> **TRY IT**
All of the data, word for word and free of pictures, is the expected result.

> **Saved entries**
· · ·

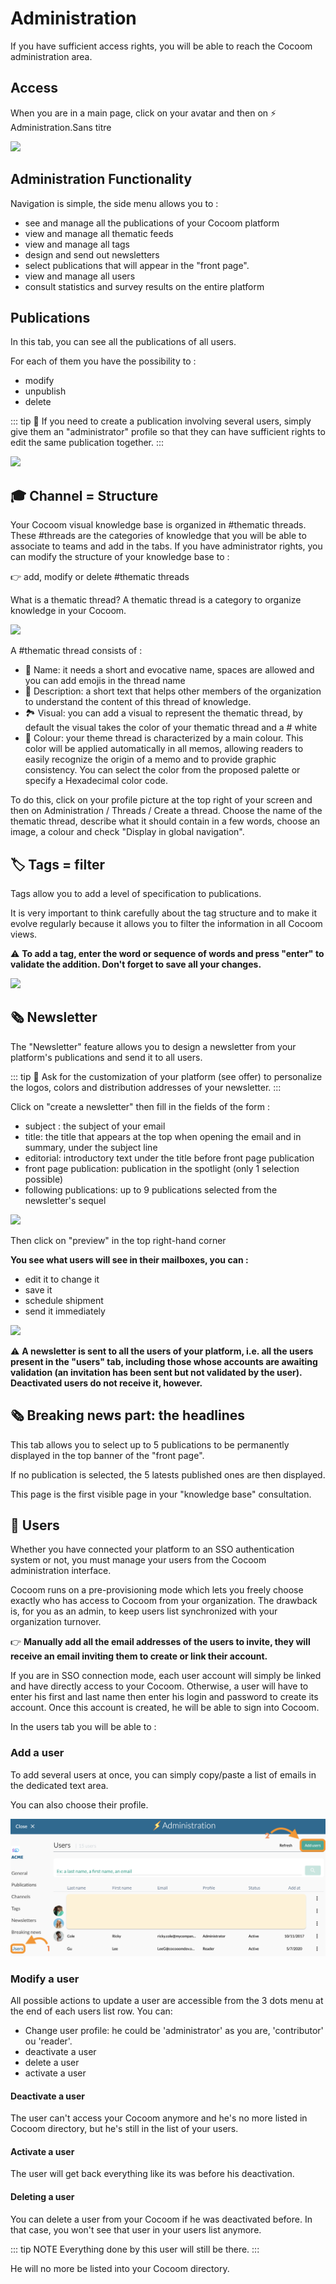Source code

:# Administration

If you have sufficient access rights, you will be able to reach the Cocoom administration area.


## Access

When you are in a main page, click on your avatar and then on ⚡️ Administration.Sans titre

![](https://paper-attachments.dropbox.com/s_B31B66DE2EF87C98B13C4FE411E451DBD13A100353347766B72A6280CDDAFD50_1589116203309_image.png)



## Administration Functionality

Navigation is simple, the side menu allows you to :


- see and manage all the publications of your Cocoom platform
- view and manage all thematic feeds
- view and manage all tags
- design and send out newsletters
- select publications that will appear in the "front page".
- view and manage all users
- consult statistics and survey results on the entire platform


## Publications

In this tab, you can see all the publications of all users.

For each of them you have the possibility to :

- modify
- unpublish
- delete

::: tip
📌 If you need to create a publication involving several users, simply give them an "administrator" profile so that they can have sufficient rights to edit the same publication together.
:::

![](https://pws.cocoom.com/wp-content/uploads/2020/04/Capture-d%E2%80%99%C3%A9cran-2020-05-07-%C3%A0-14.21.32.png)




## 🎓 Channel = Structure

Your Cocoom visual knowledge base is organized in #thematic threads. These #threads are the categories of knowledge that you will be able to associate to teams and add in the tabs. If you have administrator rights, you can modify the structure of your knowledge base to :

👉 add, modify or delete #thematic threads

What is a thematic thread?
A thematic thread is a category to organize knowledge in your Cocoom.


![](https://i0.wp.com/cocoom.com/wp-content/uploads/2020/03/Tags.gif)


A #thematic thread consists of :


- 🔗 Name: it needs a short and evocative name, spaces are allowed and you can add emojis in the thread name
- 📄 Description: a short text that helps other members of the organization to understand the content of this thread of knowledge.
- 🏞 Visual: you can add a visual to represent the thematic thread, by default the visual takes the color of your thematic thread and a # white
- 🎨 Colour: your theme thread is characterized by a main colour. This color will be applied automatically in all memos, allowing readers to easily recognize the origin of a memo and to provide graphic consistency. You can select the color from the proposed palette or specify a Hexadecimal color code.

To do this, click on your profile picture at the top right of your screen and then on Administration / Threads / Create a thread. Choose the name of the thematic thread, describe what it should contain in a few words, choose an image, a colour and check "Display in global navigation".



## 🏷 Tags = filter

Tags allow you to add a level of specification to publications.

It is very important to think carefully about the tag structure and to make it evolve regularly because it allows you to filter the information in all Cocoom views.

⚠️ **To add a tag, enter the word or sequence of words and press "enter" to validate the addition. Don't forget to save all your changes.**


![](https://paper-attachments.dropbox.com/s_B31B66DE2EF87C98B13C4FE411E451DBD13A100353347766B72A6280CDDAFD50_1589116541974_image.png)



## 🗞 Newsletter

The "Newsletter" feature allows you to design a newsletter from your platform's publications and send it to all users.

::: tip
📌 Ask for the customization of your platform (see offer) to personalize the logos, colors and distribution addresses of your newsletter.
:::

Click on "create a newsletter" then fill in the fields of the form :

- subject : the subject of your email
- title: the title that appears at the top when opening the email and in summary, under the subject line
- editorial: introductory text under the title before front page publication
- front page publication: publication in the spotlight (only 1 selection possible)
- following publications: up to 9 publications selected from the newsletter's sequel


![](https://paper-attachments.dropbox.com/s_B31B66DE2EF87C98B13C4FE411E451DBD13A100353347766B72A6280CDDAFD50_1589116600716_image.png)


Then click on "preview" in the top right-hand corner

**You see what users will see in their mailboxes, you can :**

- edit it to change it
- save it
- schedule shipment
- send it immediately


![](https://paper-attachments.dropbox.com/s_B31B66DE2EF87C98B13C4FE411E451DBD13A100353347766B72A6280CDDAFD50_1589116621729_image.png)


⚠️ **A newsletter is sent to all the users of your platform, i.e. all the users present in the "users" tab, including those whose accounts are awaiting validation (an invitation has been sent but not validated by the user). Deactivated users do not receive it, however.**



## 🗞 Breaking news part: the headlines

This tab allows you to select up to 5 publications to be permanently displayed in the top banner of the "front page".

If no publication is selected, the 5 latests published ones are then displayed.

This page is the first visible page in your "knowledge base" consultation.



## 👨 Users

Whether you have connected your platform to an SSO authentication system or not, you must manage your users from the Cocoom administration interface.

Cocoom runs on a pre-provisioning mode which lets you freely choose exactly who has access to Cocoom from your organization.
The drawback is, for you as an admin, to keep users list synchronized with your organization turnover.

👉 **Manually add all the email addresses of the users to invite, they will receive an email inviting them to create or link their account.**

If you are in SSO connection mode, each user account will simply be linked and have directly access to your Cocoom.
Otherwise, a user will have to enter his first and last name then enter his login and password to create its account. Once this account is created, he will be able to sign into Cocoom.

In the users tab you will be able to :

### **Add** a user

To add several users at once, you can simply copy/paste a list of emails in the dedicated text area.

You can also choose their profile.

![](/img/en/guide/admin-user-list.png)


### **Modify** a user

All possible actions to update a user are accessible from the 3 dots menu at the end of each users list row.
You can:
  * Change user profile: he could be 'administrator' as you are, 'contributor' ou 'reader'.
  * deactivate a user
  * delete a user
  * activate a user

#### **Deactivate** a user

The user can't access your Cocoom anymore and he's no more listed in Cocoom directory, but he's still in the list of your users.


####  **Activate** a user

The user will get back everything like its was before his deactivation.


#### **Deleting** a user

You can delete a user from your Cocoom if he was deactivated before.
In that case, you won't see that user in your users list anymore.

::: tip NOTE
Everything done by this user will still be there.
:::

He will no more be listed into your Cocoom directory.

· · ·

> **ANSWER TO THIS PROBLEM**
Source code

:# Administration

If you have sufficient access rights, you will be able to reach the Cocoom administration area.


## Access

When you are in a main page, click on your avatar and then on ⚡️ Administration.Sans titre

![](https://paper-attachments.dropbox.com/s_B31B66DE2EF87C98B13C4FE411E451DBD13A100353347766B72A6280CDDAFD50_1589116203309_image.png)



## Administration Functionality

Navigation is simple, the side menu allows you to :


- see and manage all the publications of your Cocoom platform
- view and manage all thematic feeds
- view and manage all tags
- design and send out newsletters
- select publications that will appear in the "front page".
- view and manage all users
- consult statistics and survey results on the entire platform


## Publications

In this tab, you can see all the publications of all users.

For each of them you have the possibility to :

- modify
- unpublish
- delete

::: tip
📌 If you need to create a publication involving several users, simply give them an "administrator" profile so that they can have sufficient rights to edit the same publication together.
:::

![](https://pws.cocoom.com/wp-content/uploads/2020/04/Capture-d%E2%80%99%C3%A9cran-2020-05-07-%C3%A0-14.21.32.png)




## 🎓 Channel = Structure

Your Cocoom visual knowledge base is organized in #thematic threads. These #threads are the categories of knowledge that you will be able to associate to teams and add in the tabs. If you have administrator rights, you can modify the structure of your knowledge base to :

👉 add, modify or delete #thematic threads

What is a thematic thread?
A thematic thread is a category to organize knowledge in your Cocoom.


![](https://i0.wp.com/cocoom.com/wp-content/uploads/2020/03/Tags.gif)


A #thematic thread consists of :


- 🔗 Name: it needs a short and evocative name, spaces are allowed and you can add emojis in the thread name
- 📄 Description: a short text that helps other members of the organization to understand the content of this thread of knowledge.
- 🏞 Visual: you can add a visual to represent the thematic thread, by default the visual takes the color of your thematic thread and a # white
- 🎨 Colour: your theme thread is characterized by a main colour. This color will be applied automatically in all memos, allowing readers to easily recognize the origin of a memo and to provide graphic consistency. You can select the color from the proposed palette or specify a Hexadecimal color code.

To do this, click on your profile picture at the top right of your screen and then on Administration / Threads / Create a thread. Choose the name of the thematic thread, describe what it should contain in a few words, choose an image, a colour and check "Display in global navigation".



## 🏷 Tags = filter

Tags allow you to add a level of specification to publications.

It is very important to think carefully about the tag structure and to make it evolve regularly because it allows you to filter the information in all Cocoom views.

⚠️ **To add a tag, enter the word or sequence of words and press "enter" to validate the addition. Don't forget to save all your changes.**


![](https://paper-attachments.dropbox.com/s_B31B66DE2EF87C98B13C4FE411E451DBD13A100353347766B72A6280CDDAFD50_1589116541974_image.png)



## 🗞 Newsletter

The "Newsletter" feature allows you to design a newsletter from your platform's publications and send it to all users.

::: tip
📌 Ask for the customization of your platform (see offer) to personalize the logos, colors and distribution addresses of your newsletter.
:::

Click on "create a newsletter" then fill in the fields of the form :

- subject : the subject of your email
- title: the title that appears at the top when opening the email and in summary, under the subject line
- editorial: introductory text under the title before front page publication
- front page publication: publication in the spotlight (only 1 selection possible)
- following publications: up to 9 publications selected from the newsletter's sequel


![](https://paper-attachments.dropbox.com/s_B31B66DE2EF87C98B13C4FE411E451DBD13A100353347766B72A6280CDDAFD50_1589116600716_image.png)


Then click on "preview" in the top right-hand corner

**You see what users will see in their mailboxes, you can :**

- edit it to change it
- save it
- schedule shipment
- send it immediately


![](https://paper-attachments.dropbox.com/s_B31B66DE2EF87C98B13C4FE411E451DBD13A100353347766B72A6280CDDAFD50_1589116621729_image.png)


⚠️ **A newsletter is sent to all the users of your platform, i.e. all the users present in the "users" tab, including those whose accounts are awaiting validation (an invitation has been sent but not validated by the user). Deactivated users do not receive it, however.**



## 🗞 Breaking news part: the headlines

This tab allows you to select up to 5 publications to be permanently displayed in the top banner of the "front page".

If no publication is selected, the 5 latests published ones are then displayed.

This page is the first visible page in your "knowledge base" consultation.



## 👨 Users

Whether you have connected your platform to an SSO authentication system or not, you must manage your users from the Cocoom administration interface.

Cocoom runs on a pre-provisioning mode which lets you freely choose exactly who has access to Cocoom from your organization.
The drawback is, for you as an admin, to keep users list synchronized with your organization turnover.

👉 **Manually add all the email addresses of the users to invite, they will receive an email inviting them to create or link their account.**

If you are in SSO connection mode, each user account will simply be linked and have directly access to your Cocoom.
Otherwise, a user will have to enter his first and last name then enter his login and password to create its account. Once this account is created, he will be able to sign into Cocoom.

In the users tab you will be able to :

### **Add** a user

To add several users at once, you can simply copy/paste a list of emails in the dedicated text area.

You can also choose their profile.

![](/img/en/guide/admin-user-list.png)


### **Modify** a user

All possible actions to update a user are accessible from the 3 dots menu at the end of each users list row.
You can:
  * Change user profile: he could be 'administrator' as you are, 'contributor' ou 'reader'.
  * deactivate a user
  * delete a user
  * activate a user

#### **Deactivate** a user

The user can't access your Cocoom anymore and he's no more listed in Cocoom directory, but he's still in the list of your users.


####  **Activate** a user

The user will get back everything like its was before his deactivation.


#### **Deleting** a user

You can delete a user from your Cocoom if he was deactivated before.
In that case, you won't see that user in your users list anymore.

::: tip NOTE
Everything done by this user will still be there.
:::

He will no more be listed into your Cocoom directory.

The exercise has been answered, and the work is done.